Two astronauts went out on a spacewalk at the international space station on Friday, picking up where the shuttle Discovery crew left off just days ago.

Commander Peggy Whitson and her Russian crewmate, Yuri Malenchenko, spent seven hours outside getting the space station's newest addition ready for its big move. They should have performed the spacewalk during Discovery's visit, but the work was put off after a solar wing ripped and demanded immediate attention.

The two cleared cables from the spot where the Harmony compartment will be relocated next week, and unfastened or plugged in nearly 40 power and data connections. It was a struggle to loosen some of them.

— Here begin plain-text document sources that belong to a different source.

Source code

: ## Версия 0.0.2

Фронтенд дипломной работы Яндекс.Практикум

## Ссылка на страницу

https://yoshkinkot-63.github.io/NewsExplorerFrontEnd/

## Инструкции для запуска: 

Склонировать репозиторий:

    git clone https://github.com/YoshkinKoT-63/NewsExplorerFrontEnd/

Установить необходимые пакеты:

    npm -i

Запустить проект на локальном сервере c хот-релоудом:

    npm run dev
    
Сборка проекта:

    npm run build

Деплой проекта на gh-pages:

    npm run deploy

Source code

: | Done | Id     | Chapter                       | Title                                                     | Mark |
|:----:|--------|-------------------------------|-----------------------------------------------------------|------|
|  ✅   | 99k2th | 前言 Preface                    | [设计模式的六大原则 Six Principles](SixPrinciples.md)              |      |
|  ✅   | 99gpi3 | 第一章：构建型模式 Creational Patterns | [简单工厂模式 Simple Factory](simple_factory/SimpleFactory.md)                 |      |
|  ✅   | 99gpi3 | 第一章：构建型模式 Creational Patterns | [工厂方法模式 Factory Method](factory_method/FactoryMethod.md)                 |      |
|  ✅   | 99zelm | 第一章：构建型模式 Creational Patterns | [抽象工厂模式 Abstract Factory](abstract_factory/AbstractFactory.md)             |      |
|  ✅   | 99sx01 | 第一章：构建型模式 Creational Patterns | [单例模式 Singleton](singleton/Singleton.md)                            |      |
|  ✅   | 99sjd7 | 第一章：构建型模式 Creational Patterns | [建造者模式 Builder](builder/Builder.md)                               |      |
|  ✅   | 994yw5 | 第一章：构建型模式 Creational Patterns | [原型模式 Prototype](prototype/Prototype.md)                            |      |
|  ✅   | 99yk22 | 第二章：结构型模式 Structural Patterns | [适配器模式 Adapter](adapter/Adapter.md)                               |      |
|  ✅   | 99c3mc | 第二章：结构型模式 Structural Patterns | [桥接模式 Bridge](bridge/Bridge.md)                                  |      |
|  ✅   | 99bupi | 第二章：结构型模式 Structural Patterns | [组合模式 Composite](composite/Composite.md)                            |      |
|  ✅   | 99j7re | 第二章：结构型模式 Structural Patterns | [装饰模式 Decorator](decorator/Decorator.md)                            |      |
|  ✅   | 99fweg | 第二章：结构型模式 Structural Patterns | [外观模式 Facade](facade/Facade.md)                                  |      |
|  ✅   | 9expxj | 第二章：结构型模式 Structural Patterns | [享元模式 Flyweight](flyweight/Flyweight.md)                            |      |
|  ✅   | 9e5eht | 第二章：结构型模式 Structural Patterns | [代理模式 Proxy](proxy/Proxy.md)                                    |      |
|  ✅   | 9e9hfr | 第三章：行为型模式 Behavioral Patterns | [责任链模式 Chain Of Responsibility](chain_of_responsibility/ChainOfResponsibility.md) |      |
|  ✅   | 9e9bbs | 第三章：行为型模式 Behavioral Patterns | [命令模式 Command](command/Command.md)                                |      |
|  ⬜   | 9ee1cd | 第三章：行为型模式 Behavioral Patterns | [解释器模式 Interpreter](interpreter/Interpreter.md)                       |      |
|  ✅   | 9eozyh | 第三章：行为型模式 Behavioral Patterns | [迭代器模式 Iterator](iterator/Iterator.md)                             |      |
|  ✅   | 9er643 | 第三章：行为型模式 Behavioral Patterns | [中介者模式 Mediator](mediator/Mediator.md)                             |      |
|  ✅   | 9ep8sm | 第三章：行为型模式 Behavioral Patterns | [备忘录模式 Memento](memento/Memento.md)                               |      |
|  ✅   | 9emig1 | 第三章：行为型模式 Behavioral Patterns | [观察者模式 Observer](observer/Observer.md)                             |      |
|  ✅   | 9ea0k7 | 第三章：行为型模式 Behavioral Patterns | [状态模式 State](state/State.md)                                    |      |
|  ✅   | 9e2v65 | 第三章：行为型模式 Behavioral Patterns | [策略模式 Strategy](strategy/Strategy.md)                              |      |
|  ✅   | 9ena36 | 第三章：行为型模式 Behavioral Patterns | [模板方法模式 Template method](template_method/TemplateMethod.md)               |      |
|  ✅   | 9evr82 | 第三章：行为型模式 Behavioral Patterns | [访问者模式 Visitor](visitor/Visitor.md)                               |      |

"You think somebody glued these on?" asked Whitson as she used brute force to free the connections.

"Looks like for the next (spacewalk) we'll need one of those hydraulic jaws-of-life machines," observed astronaut Daniel Tani, who orchestrated the spacewalk from inside.

Harmony, a pressurized chamber the size of a school bus, was delivered by Discovery late last month and installed in a temporary location. Harmony will serve as the docking port for European and Japanese laboratories.

Before NASA can launch its next shuttle mission, Harmony must be repositioned at the space station, a job that will require two more spacewalks and extensive robotic work over the next two weeks.

There is so much to do that the three space station residents will get only one day off a week for the foreseeable future.

Friday's spacewalk got the crew off to a good start. The only trouble, other than tight connectors, was a hand rail that could not be bolted down and flaking-type damage to the mittens over Malenchenko's gloves, possibly a manufacturing defect. Both spacewalkers wore mittens to protect their gloves from ripping on sharp station edges, an increasingly common problem for astronauts.

They lugged back inside the protective cover from Harmony that they had removed and folded up. "Looking through the window here all I can see is a big aluminum foil," Tani said. "It looks like turkey cooking in the oven."

The European laboratory, Columbus, is supposed to fly up on Atlantis as early as December.

NASA wants to launch Columbus and the Japanese lab Kibo, or Hope, as soon as possible after so many years of delay. The 2003 Columbia disaster put everything on hold for more than two years, and continued problems with insulating foam falling off the fuel tank further stalled the flights.

Adding to the pressure is a looming 2010 deadline for retiring the remaining three space shuttles and finishing space station construction.

If the mangled solar wing had not been fixed, the labs would have faced further delay. But the space station's power system still is not up to par - a joint needed to turn another set of solar wings is clogged with steel grit because of grinding parts.

"I'm taking it one day at a time, and today was another big step in the direction" of a Dec. 6 launch for Atlantis, said flight director Derek Hassmann. NASA planned to move Atlantis to the launch pad on Saturday.

Whitson is the first woman to serve as the space station's commander. Both she and Malenchenko are one month into a six-month stay.

Discovery undocked from the space station Monday and landed Wednesday. The 15-day mission was highlighted by a dramatic spacewalk to save the torn solar wing, a successful operation that propelled the astronauts into the headlines and space history books. They received a presidential welcome upon their return to Houston on Thursday.